_AIM OF THE EXERCISE_. Find every line of the records that has "class" and return it.

== Segment start ==

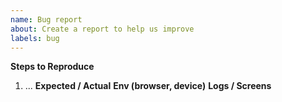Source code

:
 ```yaml
---
name: Bug report
about: Create a report to help us improve
labels: bug
---
```

**Steps to Reproduce**
1. ...
**Expected / Actual**
**Env (browser, device)**
**Logs / Screens**
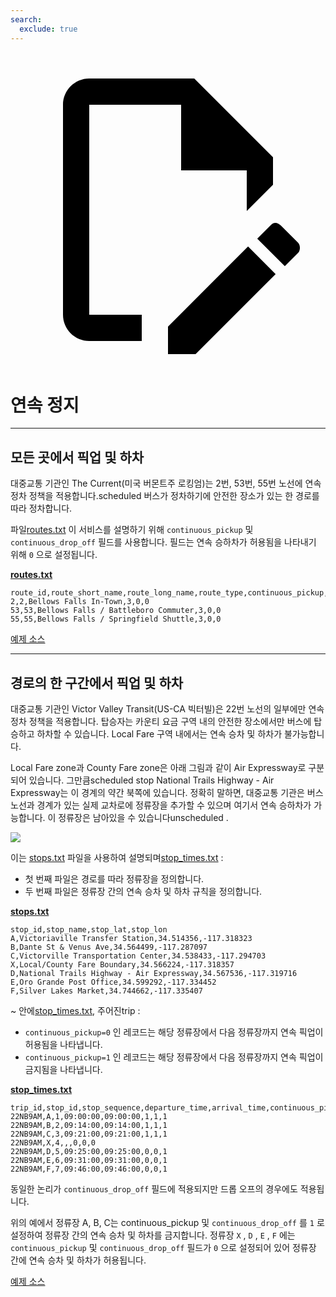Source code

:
 ```yaml
---
search:
  exclude: true
---
```


<a class="pencil-link" href="https://github.com/MobilityData/gtfs.org/edit/main/docs/schedule/examples/continuous-stops.md" title="Edit this page" target="_blank">
    <svg class="pencil" xmlns="http://www.w3.org/2000/svg" viewBox="0 0 24 24"><path d="M10 20H6V4h7v5h5v3.1l2-2V8l-6-6H6c-1.1 0-2 .9-2 2v16c0 1.1.9 2 2 2h4v-2m10.2-7c.1 0 .3.1.4.2l1.3 1.3c.2.2.2.6 0 .8l-1 1-2.1-2.1 1-1c.1-.1.2-.2.4-.2m0 3.9L14.1 23H12v-2.1l6.1-6.1 2.1 2.1Z"></path></svg>
  </a>

# 연속 정지

<hr/>

## 모든 곳에서 픽업 및 하차

대중교통 기관인 The Current(미국 버몬트주 로킹엄)는 2번, 53번, 55번 노선에 연속 정차 정책을 적용합니다.scheduled 버스가 정차하기에 안전한 장소가 있는 한 경로를 따라 정차합니다.

파일[routes.txt](../../reference/#routestxt) 이 서비스를 설명하기 위해 `continuous_pickup` 및 `continuous_drop_off` 필드를 사용합니다. 필드는 연속 승하차가 허용됨을 나타내기 위해 `0` 으로 설정됩니다.

[**routes.txt**](../../reference/#routestxt)

    route_id,route_short_name,route_long_name,route_type,continuous_pickup,continuous_drop_off
    2,2,Bellows Falls In-Town,3,0,0
    53,53,Bellows Falls / Battleboro Commuter,3,0,0
    55,55,Bellows Falls / Springfield Shuttle,3,0,0

[예제 소스](https://crtransit.org/bus-schedules/)

<hr/>

## 경로의 한 구간에서 픽업 및 하차

대중교통 기관인 Victor Valley Transit(US-CA 빅터빌)은 22번 노선의 일부에만 연속 정차 정책을 적용합니다. 탑승자는 카운티 요금 구역 내의 안전한 장소에서만 버스에 탑승하고 하차할 수 있습니다. Local Fare 구역 내에서는 연속 승차 및 하차가 불가능합니다.

Local Fare zone과 County Fare zone은 아래 그림과 같이 Air Expressway로 구분되어 있습니다. 그만큼scheduled stop National Trails Highway - Air Expressway는 이 경계의 약간 북쪽에 있습니다. 정확히 말하면, 대중교통 기관은 버스 노선과 경계가 있는 실제 교차로에 정류장을 추가할 수 있으며 여기서 연속 승하차가 가능합니다. 이 정류장은 남아있을 수 있습니다unscheduled .

![](../../assets/victor-valley-transit.svg)

이는 [stops.txt](../../reference/#stopstxt) 파일을 사용하여 설명되며[stop_times.txt](../../reference/#stoptimestxt) :

- 첫 번째 파일은 경로를 따라 정류장을 정의합니다.
- 두 번째 파일은 정류장 간의 연속 승차 및 하차 규칙을 정의합니다.

[**stops.txt**](../../reference/#stopstxt)

    stop_id,stop_name,stop_lat,stop_lon
    A,Victoriaville Transfer Station,34.514356,-117.318323
    B,Dante St & Venus Ave,34.564499,-117.287097
    C,Victorville Transportation Center,34.538433,-117.294703
    X,Local/County Fare Boundary,34.566224,-117.318357
    D,National Trails Highway - Air Expressway,34.567536,-117.319716
    E,Oro Grande Post Office,34.599292,-117.334452
    F,Silver Lakes Market,34.744662,-117.335407

\~ 안에[stop_times.txt](../../reference/#stoptimestxt), 주어진trip :

- `continuous_pickup=0` 인 레코드는 해당 정류장에서 다음 정류장까지 연속 픽업이 허용됨을 나타냅니다.
- `continuous_pickup=1` 인 레코드는 해당 정류장에서 다음 정류장까지 연속 픽업이 금지됨을 나타냅니다.

[**stop_times.txt**](../../reference/#stoptimestxt)

    trip_id,stop_id,stop_sequence,departure_time,arrival_time,continuous_pickup,continuous_drop_off,timepoint
    22NB9AM,A,1,09:00:00,09:00:00,1,1,1
    22NB9AM,B,2,09:14:00,09:14:00,1,1,1
    22NB9AM,C,3,09:21:00,09:21:00,1,1,1
    22NB9AM,X,4,,,0,0,0
    22NB9AM,D,5,09:25:00,09:25:00,0,0,1
    22NB9AM,E,6,09:31:00,09:31:00,0,0,1
    22NB9AM,F,7,09:46:00,09:46:00,0,0,1

동일한 논리가 `continuous_drop_off` 필드에 적용되지만 드롭 오프의 경우에도 적용됩니다.

위의 예에서 정류장 A, B, C는 continuous_pickup 및 `continuous_drop_off` 를 `1` 로 설정하여 정류장 간의 연속 승차 및 하차를 금지합니다. 정류장 `X` , `D` , `E` , `F` 에는 `continuous_pickup` 및 `continuous_drop_off` 필드가 `0` 으로 설정되어 있어 정류장 간에 연속 승차 및 하차가 허용됩니다.

[예제 소스](https://vvta.org/routes/route-22/)
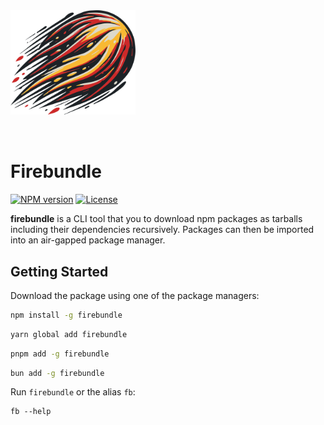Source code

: <img src="https://raw.githubusercontent.com/ShaharIlany/firebundle/main/assets/firebundle.svg" alt="logo" width="200" style="margin-block: 2rem;"/>

# Firebundle

[![NPM version](https://img.shields.io/npm/v/firebundle.svg)](https://www.npmjs.com/package/firebundle)
[![License](https://img.shields.io/npm/l/firebundle.svg)](https://github.com/shaharilany/firebundle/blob/main/LICENSE)

**firebundle** is a CLI tool that you to download npm packages as tarballs including their dependencies recursively. Packages can then be imported into an air-gapped package manager.

## Getting Started

Download the package using one of the package managers:

```bash
npm install -g firebundle
```

```bash
yarn global add firebundle
```

```bash
pnpm add -g firebundle
```

```bash
bun add -g firebundle
```

Run `firebundle` or the alias `fb`:

```
fb --help
```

== Segment end ==

_RESPONSE BOX_.
<a class="pencil-link" href="https://github.com/MobilityData/gtfs.org/edit/main/docs/schedule/examples/continuous-stops.md" title="Edit this page" target="_blank">
    <svg class="pencil" xmlns="http://www.w3.org/2000/svg" viewBox="0 0 24 24"><path d="M10 20H6V4h7v5h5v3.1l2-2V8l-6-6H6c-1.1 0-2 .9-2 2v16c0 1.1.9 2 2 2h4v-2m10.2-7c.1 0 .3.1.4.2l1.3 1.3c.2.2.2.6 0 .8l-1 1-2.1-2.1 1-1c.1-.1.2-.2.4-.2m0 3.9L14.1 23H12v-2.1l6.1-6.1 2.1 2.1Z"></path></svg>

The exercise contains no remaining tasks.